Settling comfortably on the cushioned seat of the bus, I lean my forehead on the cool glass of the window. It’s been an exhausting and exciting day.
The free day trip to Playa del Carmen offered by the resort caught us by surprise. We accepted and hopped on the bus.
Mexico, made up of thirty-one states, stands in the southern part of North America and most of the country borders the Pacific Ocean to the south. Besides the U.S., it shares a border with Guatemala and Brazil in Central America. We are staying in Playa del Carmen, a resort city along the Caribbean Sea in the state of Quintana Roo. I learn playa means beach in Spanish. And Quintana Roo is one of three Mexican states that make up the Yucatan peninsula and is the most popular state to visit.
I know Mexico is famous for gold and silver but the spectacular display at the Hacienda Matises & Co. of artisanal talent blew me away. She, of the golden tiara on jet-black tresses; he of the powerful silver encased body of a God, shaped their passion into fantastical shapes that glowed and glittered forever. Even the sun and moon, and the stars, I am certain, bow in obeisance. My eyes stayed glued on the artisans working behind glass windows bringing a delicate balance between precision and beauty. Think artist and mathematician rolled into one.
Then a short ride brought us to the iconic 5th. Ave. the happening place where it’s de rigueur for tourists to congregate.
I didn’t stop to shop, instead continued to walk weaving my way through throngs of tourists, eyeing the vast array of visual delight displayed in stalls and store fronts along the avenue which seemed to go on forever. The Spanish tongue, with a smattering of English sprinkled in between, danced in the air adding an extra sparkle to the leaves of trees that must have stood there for a very long time, welcoming guests from the far corners of the globe. Oh, what a wonderful world!
Our bus is slowing down. I have been dozing and open my eyes to look out the window. There is traffic; the sun is setting. I shut my eyes and return to my reflections.

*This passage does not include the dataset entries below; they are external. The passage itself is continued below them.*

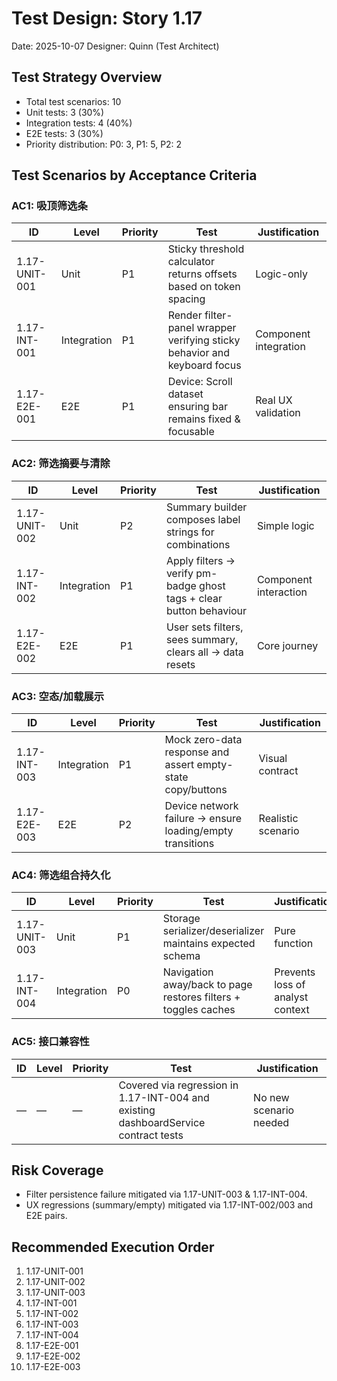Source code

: # Test Design: Story 1.17

Date: 2025-10-07
Designer: Quinn (Test Architect)

## Test Strategy Overview

- Total test scenarios: 10
- Unit tests: 3 (30%)
- Integration tests: 4 (40%)
- E2E tests: 3 (30%)
- Priority distribution: P0: 3, P1: 5, P2: 2

## Test Scenarios by Acceptance Criteria

### AC1: 吸顶筛选条

| ID              | Level       | Priority | Test                                                      | Justification |
| --------------- | ----------- | -------- | --------------------------------------------------------- | ------------- |
| 1.17-UNIT-001   | Unit        | P1       | Sticky threshold calculator returns offsets based on token spacing | Logic-only |
| 1.17-INT-001    | Integration | P1       | Render filter-panel wrapper verifying sticky behavior and keyboard focus | Component integration |
| 1.17-E2E-001    | E2E         | P1       | Device: Scroll dataset ensuring bar remains fixed & focusable | Real UX validation |

### AC2: 筛选摘要与清除

| ID              | Level       | Priority | Test                                                      | Justification |
| --------------- | ----------- | -------- | --------------------------------------------------------- | ------------- |
| 1.17-UNIT-002   | Unit        | P2       | Summary builder composes label strings for combinations    | Simple logic |
| 1.17-INT-002    | Integration | P1       | Apply filters -> verify pm-badge ghost tags + clear button behaviour | Component interaction |
| 1.17-E2E-002    | E2E         | P1       | User sets filters, sees summary, clears all -> data resets | Core journey |

### AC3: 空态/加载展示

| ID              | Level       | Priority | Test                                                      | Justification |
| --------------- | ----------- | -------- | --------------------------------------------------------- | ------------- |
| 1.17-INT-003    | Integration | P1       | Mock zero-data response and assert empty-state copy/buttons | Visual contract |
| 1.17-E2E-003    | E2E         | P2       | Device network failure -> ensure loading/empty transitions | Realistic scenario |

### AC4: 筛选组合持久化

| ID              | Level       | Priority | Test                                                      | Justification |
| --------------- | ----------- | -------- | --------------------------------------------------------- | ------------- |
| 1.17-UNIT-003   | Unit        | P1       | Storage serializer/deserializer maintains expected schema  | Pure function |
| 1.17-INT-004    | Integration | P0       | Navigation away/back to page restores filters + toggles caches | Prevents loss of analyst context |

### AC5: 接口兼容性

| ID              | Level       | Priority | Test                                                      | Justification |
| --------------- | ----------- | -------- | --------------------------------------------------------- | ------------- |
| —               | —           | —        | Covered via regression in 1.17-INT-004 and existing dashboardService contract tests | No new scenario needed |

## Risk Coverage

- Filter persistence failure mitigated via 1.17-UNIT-003 & 1.17-INT-004.
- UX regressions (summary/empty) mitigated via 1.17-INT-002/003 and E2E pairs.

## Recommended Execution Order

1. 1.17-UNIT-001
2. 1.17-UNIT-002
3. 1.17-UNIT-003
4. 1.17-INT-001
5. 1.17-INT-002
6. 1.17-INT-003
7. 1.17-INT-004
8. 1.17-E2E-001
9. 1.17-E2E-002
10. 1.17-E2E-003
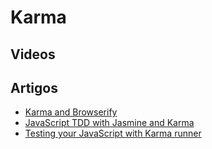 # Karma

## Videos

## Artigos
- [Karma and Browserify](http://shcatula.wordpress.com/2014/02/16/karma-browserify/)
- [JavaScript TDD with Jasmine and Karma](http://kroltech.com/2013/11/javascript-tdd-with-jasmine-and-karma/)
- [Testing your JavaScript with Karma runner](https://coderwall.com/p/uvxnmq)
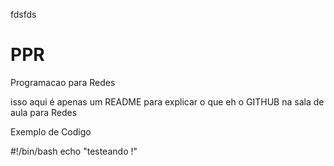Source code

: fdsfds

# PPR
Programacao para Redes

isso aqui é apenas um README para explicar o que eh o GITHUB na sala de aula para Redes

Exemplo de Codigo

#!/bin/bash
echo "testeando !"
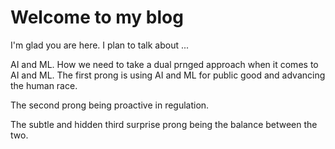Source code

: # Welcome to my blog

I'm glad you are here. I plan to talk about ...

AI and ML. 
How we need to take a dual prnged approach when it comes to AI and ML.
The first prong is using AI and ML for public good and advancing the human race.

The second prong being proactive in regulation. 

The subtle and hidden third surprise prong being the balance between the two.
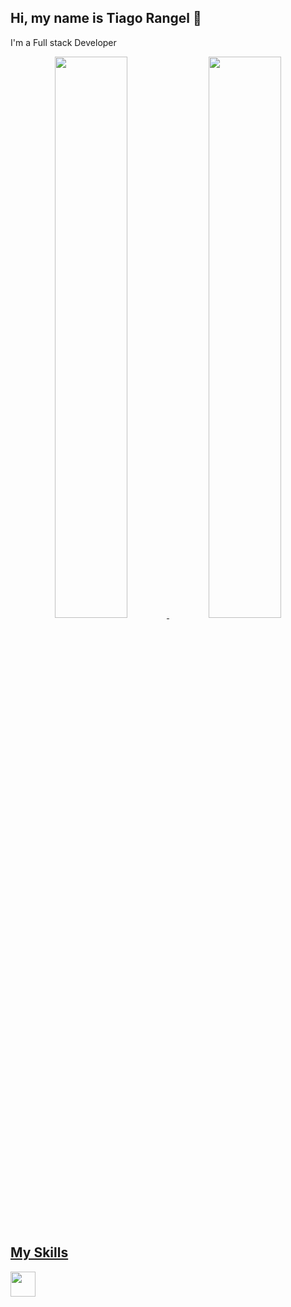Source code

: ## Hi, my name is Tiago Rangel 👋

I'm a Full stack Developer

<div align="center">
  <a href="https://github.com/TiagoSRangel">
  <img width="48%" src="https://github-readme-stats.vercel.app/api?username=TiagoSRangel&show_icons=true&theme=blueberry&include_all_commits=true&count_private=true"/>
  <img width="48%" src="https://github-readme-stats.vercel.app/api/top-langs/?username=TiagoSRangel&layout=compact&langs_count=7&theme=blueberry"/>
</div>
  
 ## My Skills 

<div>
 <img height="40" src="https://cdn4.iconfinder.com/data/icons/social-media-logos-6/512/121-css3-256.png"> 
</div>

In a clearing in the jungle, there, before my bemused eyes, is a sort of meeting place of men, women, children all intent on the task at hand. They don’t even look up when I stop to stare. Although I am an alien in their world, no one questions me. They are friendly and caring, holding an arm when I stumble, or, gesture for me to sit down. When I show signs of flagging strength, I am given a tumbler wreathed with moisture from the afternoon heat. It is filled with juice from the hibiscus flower. My thirst is quenched. Again, when hunger pangs make me double up in pain, I am given a drink made from rice and vanilla, and sprinkled with cinnamon. A clay plate is proffered, I grasp it in my eager hands, and devour the cactus salad with gusto. Yet, no words. Only silent kindness. Fortified, I resume my perambulations.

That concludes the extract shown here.